_What you should do_. Your answer should consist of the lines holding "energy", copied from the material below.
Raw data: Begin
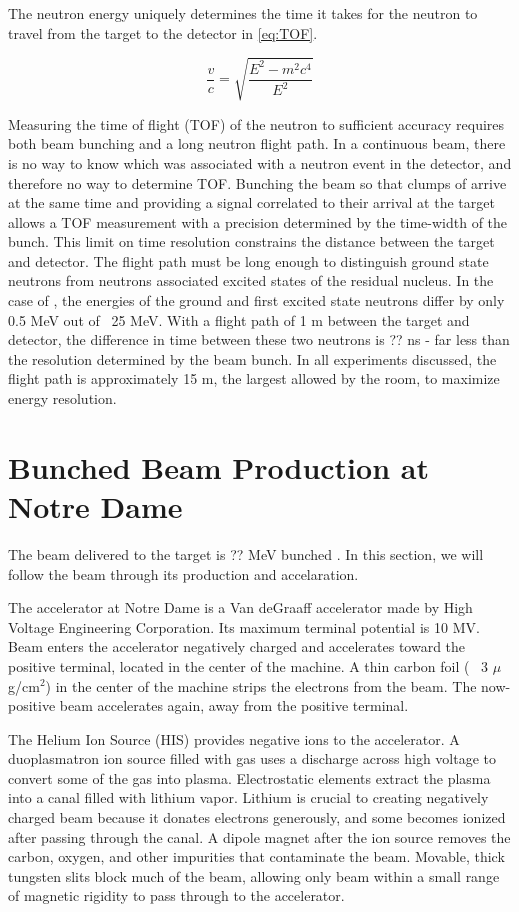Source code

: The neutron energy uniquely determines the time it takes for the neutron to travel from the target to the detector in \eq \ref{eq:TOF}.  

\begin{equation}
\frac{v}{c} = \sqrt{\frac{E^2 - m^2c^4}{E^2}}
\label{eq:TOF}
\end{equation}

Measuring the time of flight (TOF) of the neutron to sufficient accuracy requires both beam bunching and a long neutron flight path.  In a continuous beam, there is no way to know which  was associated with a neutron event in the detector, and therefore no way to determine TOF.  Bunching the beam so that clumps of  arrive at the same time and providing a signal correlated to their arrival at the target allows a TOF measurement with a precision determined by the time-width of the bunch.  This limit on time resolution constrains the distance between the target and detector.  The flight path must be long enough to distinguish ground state neutrons from neutrons associated excited states of the residual nucleus.  In the case of ,  the energies of the ground and first excited state neutrons differ by only 0.5 MeV out of ~25 MeV.  With a flight path of 1 m between the target and detector, the difference in time between these two neutrons is ?? ns - far less than the resolution determined by the beam bunch.  In all experiments discussed, the flight path is approximately 15 m, the largest allowed by the room, to maximize energy resolution.  

\section{Bunched Beam Production at Notre Dame}
The beam delivered to the target is ?? MeV bunched .  In this section, we will follow the beam through its production and accelaration.

The accelerator at Notre Dame is a Van deGraaff accelerator made by High Voltage Engineering Corporation.  Its maximum terminal potential is 10 MV.  Beam enters the accelerator negatively charged and accelerates toward the positive terminal, located in the center of the machine. A thin carbon foil (~ 3 $\mu$g/cm$^2$) in the center of the machine strips the electrons from the beam.  The now-positive beam accelerates again, away from the positive terminal.  

The Helium Ion Source (HIS) provides negative  ions to the accelerator.  A duoplasmatron ion source filled with  gas uses a discharge across high voltage to convert some of the gas into plasma.  Electrostatic elements extract the plasma into a canal filled with lithium vapor.  Lithium is crucial to creating negatively charged beam because it donates electrons generously, and some  becomes ionized after passing through the canal.  A dipole magnet after the ion source removes the carbon, oxygen, and other impurities that contaminate the  beam.  Movable, thick tungsten slits block much of the beam, allowing only beam within a small range of magnetic rigidity to pass through to the accelerator.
Raw data: End
_Task result_.
: The neutron energy uniquely determines the time it takes for the neutron to travel from the target to the detector in \eq \ref{eq:TOF}.  
Measuring the time of flight (TOF) of the neutron to sufficient accuracy requires both beam bunching and a long neutron flight path.  In a continuous beam, there is no way to know which  was associated with a neutron event in the detector, and therefore no way to determine TOF.  Bunching the beam so that clumps of  arrive at the same time and providing a signal correlated to their arrival at the target allows a TOF measurement with a precision determined by the time-width of the bunch.  This limit on time resolution constrains the distance between the target and detector.  The flight path must be long enough to distinguish ground state neutrons from neutrons associated excited states of the residual nucleus.  In the case of ,  the energies of the ground and first excited state neutrons differ by only 0.5 MeV out of ~25 MeV.  With a flight path of 1 m between the target and detector, the difference in time between these two neutrons is ?? ns - far less than the resolution determined by the beam bunch.  In all experiments discussed, the flight path is approximately 15 m, the largest allowed by the room, to maximize energy resolution.  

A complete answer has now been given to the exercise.